Hey puddlemuddle snafu (I was going to shorten that but realized it would be pms... )
Welcome here. I see a couple things in your posts I'd like to respond to.
Originally Posted By: Pudmuddle snafu
Then it took all the strength I had to hug him when he came in and I said "Glad your safe". And that was all I said. Before I would have cried and said where were you all night, how could you do that, blah blah blah.
This is excellent! Good for you, whether your knees were shaking or not. And I'm sure H was taken aback, which means he noticed a change. That is good.
Originally Posted By: Pudmuddle snafu
Then my son left the room and my H said accusatorily, "so did your DATE pick you up or did you drive" He was asking because the gas gauge is on the same spot. (So he is monitoring my mileage and gas?) I said I drove and went to a Halloween party.
The WAS can be really strange in this way, I've found. H asked me once if I'd taken his car, since the odometer was three miles past what he remembered it had been. Whatever.
Originally Posted By: Pudmuddle snafu
The fact of the matter is I spent a wonderful evening by myself at home, doing things for me, all those girly things we love to do. It was AWESOME!
Wait, so you *didn't* go to the party?
Originally Posted By: Pudmuddle snafu
"first of all, I am NOT dating anyone, I don't need another person to make me feel good, boost my ego or validate my feelings right now
I'm with you right up to "anyone"; the rest sounds like it's pointed at H, as in "*I* don't need another person, but clearly *you* do..."
Originally Posted By: Pudmuddle snafu
I am working on me and I feel damn good.
Excellent.
Originally Posted By: Pudmuddle snafu
but we are still married and the new me would consider dating someone else cheating...unless we had both agreed on it together"
Not sure about this part.
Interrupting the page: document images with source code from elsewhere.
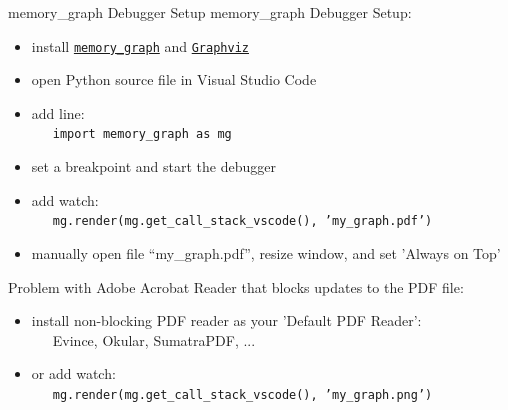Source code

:\documentclass[10pt, colorlinks=true, urlcolor=blue]{beamer}
\begin{document}
\begin{frame}{memory\_graph Debugger Setup}
  \vspace{-1em}
  memory\_graph Debugger Setup:
  \begin{itemize}
  \item install \href{https://pypi.org/project/memory-graph/}{\texttt{memory\_graph}} and \href{https://graphviz.org/download/}{\texttt{Graphviz}}
  \item open Python source file in Visual Studio Code
  \item add line: \\ \ \ \ {\footnotesize \texttt{import memory_graph as mg}}
  \item set a breakpoint and start the debugger
  \item add watch: \\ \ \ \ {\footnotesize \texttt{mg.render(mg.get_call_stack_vscode(), 'my_graph.pdf')}}
  \item manually open file ``my\_graph.pdf'', resize window,  and set 'Always on Top'
  \end{itemize}
  
  \vspace{2em}
  
  Problem with Adobe Acrobat Reader that blocks updates to the PDF file:
  \begin{itemize}
  \item install non-blocking PDF reader as your 'Default PDF Reader': \\ \ \ \ Evince, Okular, SumatraPDF, ...
  \item or add watch: \\ \ \ \ {\footnotesize \texttt{mg.render(mg.get_call_stack_vscode(), 'my_graph.png')}}
  \end{itemize}
\end{frame}
\end{document}
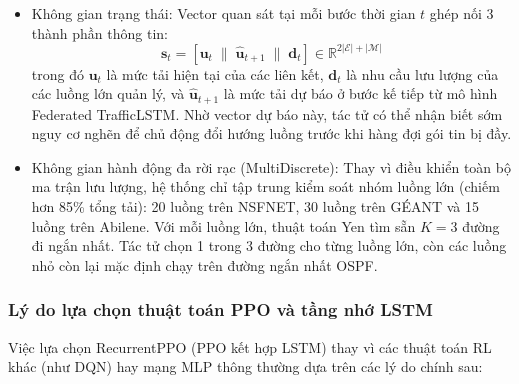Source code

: \documentclass[11pt,a4paper]{article}
\begin{document}
\begin{itemize}[leftmargin=1.5em, itemsep=0.3ex]
    \item Không gian trạng thái: Vector quan sát tại mỗi bước thời gian $t$ ghép nối 3 thành phần thông tin:
    \begin{equation}
        \mathbf{s}_t = \left[ \mathbf{u}_t \;\parallel\; \mathbf{\hat{u}}_{t+1} \;\parallel\; \mathbf{d}_t \right] \in \mathbb{R}^{2|\mathcal{E}| + |\mathcal{M}|}
    \end{equation}
    trong đó $\mathbf{u}_t$ là mức tải hiện tại của các liên kết, $\mathbf{d}_t$ là nhu cầu lưu lượng của các luồng lớn quản lý, và $\mathbf{\hat{u}}_{t+1}$ là mức tải dự báo ở bước kế tiếp từ mô hình Federated TrafficLSTM. Nhờ vector dự báo này, tác tử có thể nhận biết sớm nguy cơ nghẽn để chủ động đổi hướng luồng trước khi hàng đợi gói tin bị đầy.
    
    \item Không gian hành động đa rời rạc (MultiDiscrete): Thay vì điều khiển toàn bộ ma trận lưu lượng, hệ thống chỉ tập trung kiểm soát nhóm luồng lớn (chiếm hơn 85\% tổng tải): 20 luồng trên NSFNET, 30 luồng trên GÉANT và 15 luồng trên Abilene. Với mỗi luồng lớn, thuật toán Yen tìm sẵn $K = 3$ đường đi ngắn nhất. Tác tử chọn 1 trong 3 đường cho từng luồng lớn, còn các luồng nhỏ còn lại mặc định chạy trên đường ngắn nhất OSPF.
\end{itemize}

\subsubsection*{Lý do lựa chọn thuật toán PPO và tầng nhớ LSTM}
Việc lựa chọn RecurrentPPO (PPO kết hợp LSTM) thay vì các thuật toán RL khác (như DQN) hay mạng MLP thông thường dựa trên các lý do chính sau:
\end{document}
You guys are in a bit of a different place, where you've had other partners in the past by agreement, so it's a bit of a gray area. I think for clarity I might've said something like "I'd prefer that we agree to make our M exclusive," but clearly is not the time to say that, anyway. Again, I'm not really sure.
Originally Posted By: Pudmuddle snafu
He had kind of a stunned looked on his face and didn't say anything, so I said, cheerfully "OK, well you two have fun riding". And I left for my walk.
The ending sounds really good. You said what you wanted to fairly briefly, and left cheerfully.
The only thing I'd say here is, in the future, wait for H to initiate the R convos. Show him the changes you're making instead of telling him about them.
Originally Posted By: Pudmuddle snafu
I realized that in the past, when he comes in and asks me something, I just gave an indifferent answer and that was that. Also I remembered that when I would go out by myself or with friends and I as out all night, I would be careless about letting him know where I was and what I was doing. So I think he feels like he lost some of that control (knowing if I was safe and ok).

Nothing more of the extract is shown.